And finally the used _m3template:

[methods]
object_detector = mask_rcnn
object_pose_estimator = auto_pose

[auto_pose]
gpu_memory_fraction = 0.5
color_format = bgr
color_data_type = np.float32
depth_data_type = np.float32
class_2_encoder = {1:"exp_group/my_autoencoder"}
camPose = False
upright = False
topk = 1
pose_visualization = False

[mask_rcnn]
path_to_masks =
inference_time = 0.15

AminSeffo commented 2 years ago

Hey @MartinSmeyer, do you have any suggested solutions?

MartinSmeyer commented 2 years ago

Hey,

#Azure Kinect parameters
#RENDER_DIMS: (720, 1280)
#K: [608.1231079101562, 0, 638.6071166992188, 0, 608.0382690429688, 368.2049560546875, 0, 0, 1]

It's best to use these for training, but render dims is the wrong way around, should be

RENDER_DIMS: (1280, 720)

The pad factor of 1.2 should not be changed.

The 3D model geometry seems okay at first glance. Try again to train with the above parameters and use the ae_train .. -d option to visualize the reconstruction targets before training.

AminSeffo commented 2 years ago

Thank you again @MartinSmeyer

I corrected the render dims the K matrix as you suggested but I am still getting the same visualization. Moreover, I centered the model using meshlab and it looks now: Screenshot from 2022-08-16 10-36-08

MartinSmeyer commented 2 years ago

Can you please post the image you get with ae_train ... -d

AminSeffo commented 2 years ago

@MartinSmeyer of course Here are the images, which are generated using ae_train ... -d and the centered model using meshlab:

Screenshot from 2022-08-16 10-52-33

MartinSmeyer commented 2 years ago

Okay, although the 3D model is hollow and without texture, the size looks alright.

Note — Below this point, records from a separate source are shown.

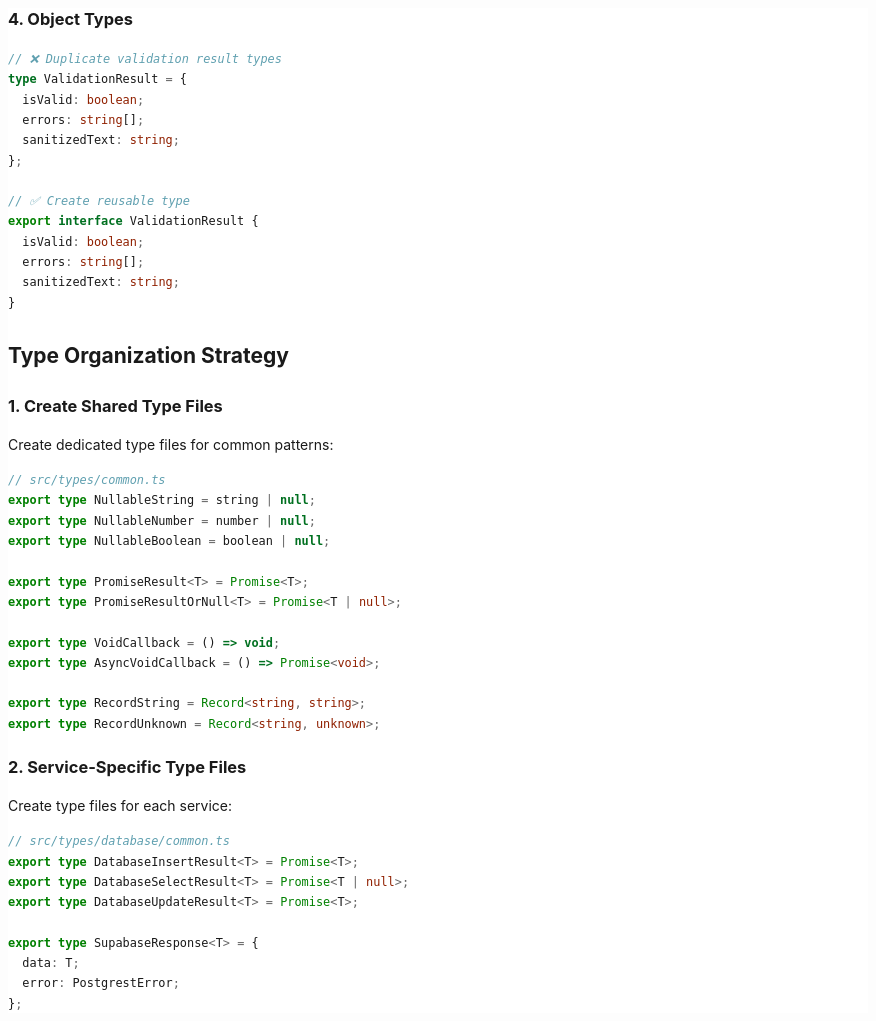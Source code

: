 ### 4. Object Types

```typescript
// ❌ Duplicate validation result types
type ValidationResult = {
  isValid: boolean;
  errors: string[];
  sanitizedText: string;
};

// ✅ Create reusable type
export interface ValidationResult {
  isValid: boolean;
  errors: string[];
  sanitizedText: string;
}
```

## Type Organization Strategy

### 1. Create Shared Type Files

Create dedicated type files for common patterns:

```typescript
// src/types/common.ts
export type NullableString = string | null;
export type NullableNumber = number | null;
export type NullableBoolean = boolean | null;

export type PromiseResult<T> = Promise<T>;
export type PromiseResultOrNull<T> = Promise<T | null>;

export type VoidCallback = () => void;
export type AsyncVoidCallback = () => Promise<void>;

export type RecordString = Record<string, string>;
export type RecordUnknown = Record<string, unknown>;
```

### 2. Service-Specific Type Files

Create type files for each service:

```typescript
// src/types/database/common.ts
export type DatabaseInsertResult<T> = Promise<T>;
export type DatabaseSelectResult<T> = Promise<T | null>;
export type DatabaseUpdateResult<T> = Promise<T>;

export type SupabaseResponse<T> = {
  data: T;
  error: PostgrestError;
};
```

What is the pose that you print out?

MartinSmeyer commented 2 years ago

and did you retrain with the azure kinect camK? and recreated the embedding?

MartinSmeyer commented 2 years ago

Shouldn't this classes={(c):1.0}) be this classes={str(c):1.0})?

AminSeffo commented 2 years ago

sry I closed the issue by mistake

AminSeffo commented 2 years ago

and did you retrain with the azure kinect camK? and recreated the embedding?

Yes I did

AminSeffo commented 2 years ago

Shouldn't this classes={(c):1.0}) be this classes={str(c):1.0})?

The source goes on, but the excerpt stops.